Der Herr Kommissarius teilte dem Frater diesen Beschluß auf seine Art mit.
»Wer hat Ihm als einem Laien erlaubt, in die Vorrechte der Priesterschaft einzugreifen? Vieh und Mensch auf übernatürliche Weise zu heilen?? Frechheit, das! Höre Er: wenn Er sich wieder so etwas untersteht, so wird man Ihm die Kutte ausziehen und Ihn aus der Klause jagen. Hat Er's verstanden?«
»Die Leute,« begann der verwunderte Bruder, »die Leute kommen zu mir, ohne daß ich sie rufe und – –«
»Maul halten! Er hat keine Weihen und ist nicht Priester, wie will Er mit geistlichen Mitteln anderen Menschen helfen! Mit einem Wort: Er ist ein Esel, ein Narr. Merke Er sich, was ich Ihm im Namen des hochwürdigen Konsistoriums eben aufgetragen habe und packe Er sich weiter.«
*
So du, hochgünstiger Leser, nicht zu den lächelnden Freigeistern und zur spöttischen Aufklärung gehörst, mußt du das Betragen des Herrn Konsistorialrates gegen den armen Frater Deogratias äußerst unwürdig, grob und ungerecht finden. Der Ton muß dir zu hochmütig sein. Und: das Kloster und der Pfarrer haben ihre heimliche Anklage gemacht und die Behörde denkt nicht daran, die Sache ordentlich zu untersuchen?

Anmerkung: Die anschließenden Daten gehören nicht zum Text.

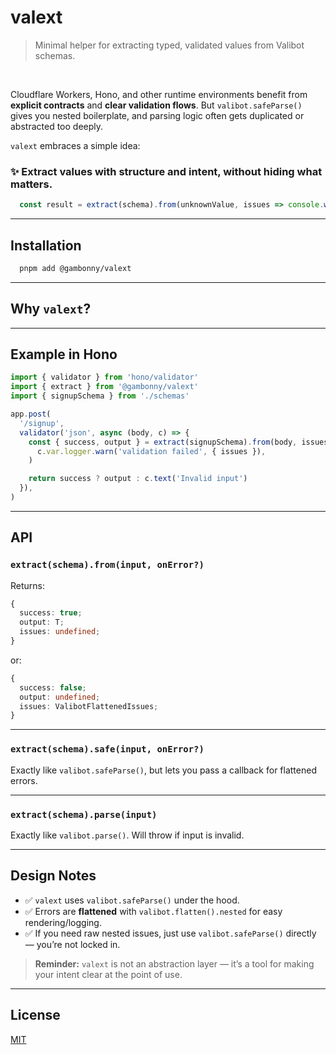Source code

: # valext

> Minimal helper for extracting typed, validated values from Valibot schemas.

<br />

Cloudflare Workers, Hono, and other runtime environments benefit from **explicit contracts** and **clear validation flows**.
But `valibot.safeParse()` gives you nested boilerplate, and parsing logic often gets duplicated or abstracted too deeply.

`valext` embraces a simple idea:

### ✨ Extract values with structure and intent, without hiding what matters.

```ts
  const result = extract(schema).from(unknownValue, issues => console.warn(issues))
```

---

## Installation

```bash
  pnpm add @gambonny/valext
```

---

## Why `valext`?

---


## Example in Hono

```ts
import { validator } from 'hono/validator'
import { extract } from '@gambonny/valext'
import { signupSchema } from './schemas'

app.post(
  '/signup',
  validator('json', async (body, c) => {
    const { success, output } = extract(signupSchema).from(body, issues =>
      c.var.logger.warn('validation failed', { issues }),
    )

    return success ? output : c.text('Invalid input')
  }),
)
```

---

## API

### `extract(schema).from(input, onError?)`

Returns:

```ts
{
  success: true;
  output: T;
  issues: undefined;
}
```

or:

```ts
{
  success: false;
  output: undefined;
  issues: ValibotFlattenedIssues;
}
```

---

### `extract(schema).safe(input, onError?)`

Exactly like `valibot.safeParse()`, but lets you pass a callback for flattened errors.

---

### `extract(schema).parse(input)`

Exactly like `valibot.parse()`. Will throw if input is invalid.

---

## Design Notes

- ✅ `valext` uses `valibot.safeParse()` under the hood.
- ✅ Errors are **flattened** with `valibot.flatten().nested` for easy rendering/logging.
- ✅ If you need raw nested issues, just use `valibot.safeParse()` directly —  you’re not locked in.

> **Reminder:** `valext` is not an abstraction layer —  it’s a tool for making your intent clear at the point of use.

---

## License

[MIT](./LICENSE)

Sie behandelt einen Unschuldigen und frommen Diener Gottes in der ärgerlichsten Weise und schilt ihn einen Narren?
Darf so etwas erlaubt sein?
Aber die Strafe Gottes folgte den Verbrechern auf dem Fuße nach.
Der Herr Konsistorialrat starb in seinen besten Jahren an der Wassersucht; und hatte er je Wasser getrunken?
Er wunderte sich selbst höchlichst über diese Todesart und fand sie einesteils lächerlich, andernteils recht beleidigend.
Und der böse Pfarrer wurde bald darauf beim Konsistorium des vertrauten Umgangs mit seiner nudelsauberen Köchin Katharina beschuldigt. Urteil: die Frauensperson in vierzehn Tagen aus dem Pfarrhof zu entfernen und nie wieder hineinzulassen, auch nie wieder mit ihr mündlich oder schriftlich Umgang zu pflegen. Es ging dem Pfarrer sehr zu Herzen und seine Gemeinde freute sich desto mehr. Und war es nicht sichtlich die Hand Gottes, die ihm eine ganz alte Haushälterin, ein böses keifendes Weib, an Stelle der jungen in den Pfarrhof führte?
Und erkannte er die Strafe? Er erkannte sie und wurde ein kräftiger Trinker.
Und da war also noch das böse Kloster da; diesem brachte ein frommes altes Weib einen großen Korb voll wunderschöner Pilze. Furchtbar aßen die Mönche. Und wurden alle närrisch und starben eines elenden Todes.
Und trotz ihrer fromm beredten Grabsteine weiß Gott der Herr, warum und wieso.
So braucht der Himmel nicht immer wie bei Elisäus Bären zu schicken, um mutwillige Menschen zu fressen: der Arm des Höchsten weiß in jeder Art Beleidigungen zu strafen.